I am an org-mode user for just a couple of days, and an emacs user for four
weeks today. Needless to say, I can't contribute anything useful to this
discussion.
The only thing(s) I would like to say is/are:
(1) If it is not too complicated from a technical point of view, I would
strongly recommend to enable lists like (1), (2), etc. I gave some reasons in
one of my earlier e-mails in this thread. There are many more (from a
typography point of view, but also from a technical point of view [e.g., if you
have auto-pairing of parentheses enabled, it's just more convenient.]).
(2) From a LaTeX point of view, I am sure the experts here (and I mean everyone
in this thread except me) know the LaTeX package "enumitem". It gives the
greatest flexibility of creating lists I know of and behaves better in many
circumstances than other enumerate-like environments. So I can only recommend
using this approach for making lists (in which way this is possible/desirable I
can't tell since I'm not an org-mode expert).

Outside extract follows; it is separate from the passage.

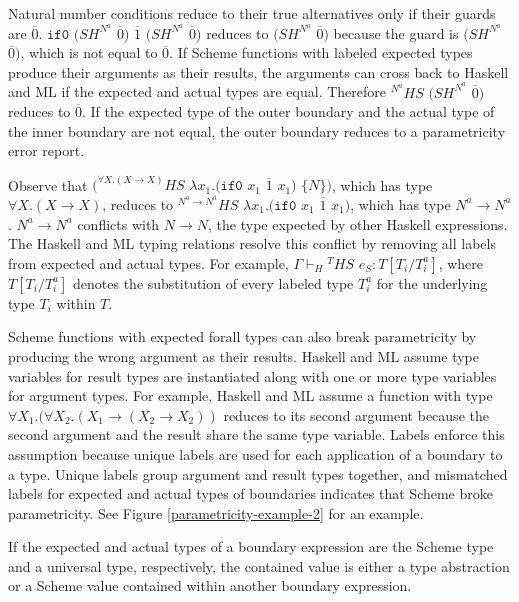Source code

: Natural number conditions reduce to their true alternatives only if their guards are $\overline{0}$.  $\mathtt{if0}$ $(SH^{N^{a}}$ $\overline{0})$ $\overline{1}$ $(SH^{N^{a}}$ $\overline{0})$ reduces to $(SH^{N^{a}}$ $\overline{0})$ because the guard is $(SH^{N^{a}}$ $\overline{0})$, which is not equal to $\overline{0}$.  If Scheme functions with labeled expected types produce their arguments as their results, the arguments can cross back to Haskell and ML if the expected and actual types are equal.  Therefore $^{N^{a}}HS$ $(SH^{N^{a}}$ $\overline{0})$ reduces to $\overline{0}$.  If the expected type of the outer boundary and the actual type of the inner boundary are not equal, the outer boundary reduces to a parametricity error report.

Observe that $(^{\forall X.(X\rightarrow X)}HS$ $\lambda x_{1}.(\mathtt{if0}$ $x_{1}$ $\overline{1}$ $x_{1})$ $\lbrace N\rbrace)$, which has type $\forall X.(X\rightarrow X)$, reduces to $^{N^{a}\rightarrow N^{a}}HS$ $\lambda x_{1}.(\mathtt{if0}$ $x_{1}$ $\overline{1}$ $x_{1})$, which has type $N^{a}\rightarrow N^{a}$.  $N^{a}\rightarrow N^{a}$ conflicts with $N\rightarrow N$, the type expected by other Haskell expressions.  The Haskell and ML typing relations resolve this conflict by removing all labels from expected and actual types.  For example, $\Gamma\vdash_{H}{^{T}H}S$ $e_{S}:T[T_{i}/T^{a}_{i}]$, where $T[T_{i}/T_{i}^{a}]$ denotes the substitution of every labeled type $T_{i}^{a}$ for the underlying type $T_{i}$ within $T$.

Scheme functions with expected forall types can also break parametricity by producing the wrong argument as their results.  Haskell and ML assume type variables for result types are instantiated along with one or more type variables for argument types.  For example, Haskell and ML assume a function with type $\forall X_{1}.(\forall X_{2}.(X_{1}\rightarrow(X_{2}\rightarrow X_{2}))$ reduces to its second argument because the second argument and the result share the same type variable.  Labels enforce this assumption because unique labels are used for each application of a boundary to a type.  Unique labels group argument and result types together, and mismatched labels for expected and actual types of boundaries indicates that Scheme broke parametricity.  See Figure \ref{parametricity-example-2} for an example.



If the expected and actual types of a boundary expression are the Scheme type and a universal type, respectively, the contained value is either a type abstraction or a Scheme value contained within another boundary expression.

I will certainly become a heavy org-mode user in the next months/years. Lists
like (1), (2),... I would definitely use a lot.
Cheers,
Marius
On 2011-10-14, at 14:05 , Jambunathan K wrote:
>
>> What about letting go those two variables and create
>> `org-list-bullet-types', which would be a list of strings like:
>>
>> '("-" "+" "*" "1." "1)" "(1)" "a." "a)" "A)" "A.")
>>
>> It would be hard-coded but every bullet type could be opt-in or
>> opt-out via customize. The default value should be as short as
>> possible like '("-" "+" "*" "1." "a.").
>>
>> I can work it out in a few days if we agree.
>
> What percentage of users (OK, not percentage of users but numbers of
> users) you think will *actually* exercise the opt-in and opt-out
> configuration if provided?
>
> If the number of hands raised is in single digits, I would assume that
> it is more of a niche feature and let go of it.
>
> Is it psychologically very taxing to see 1. instead of a (1) in an Org
> buffer. Could it be so taxing that a user's productivity will be
> impacted by it?
>
> Or
>
> Is it that more varieties of bullets is needed for creating "rich"
> deeply nested lists so that each level of the list can take on a
> different bullet for better differentiation.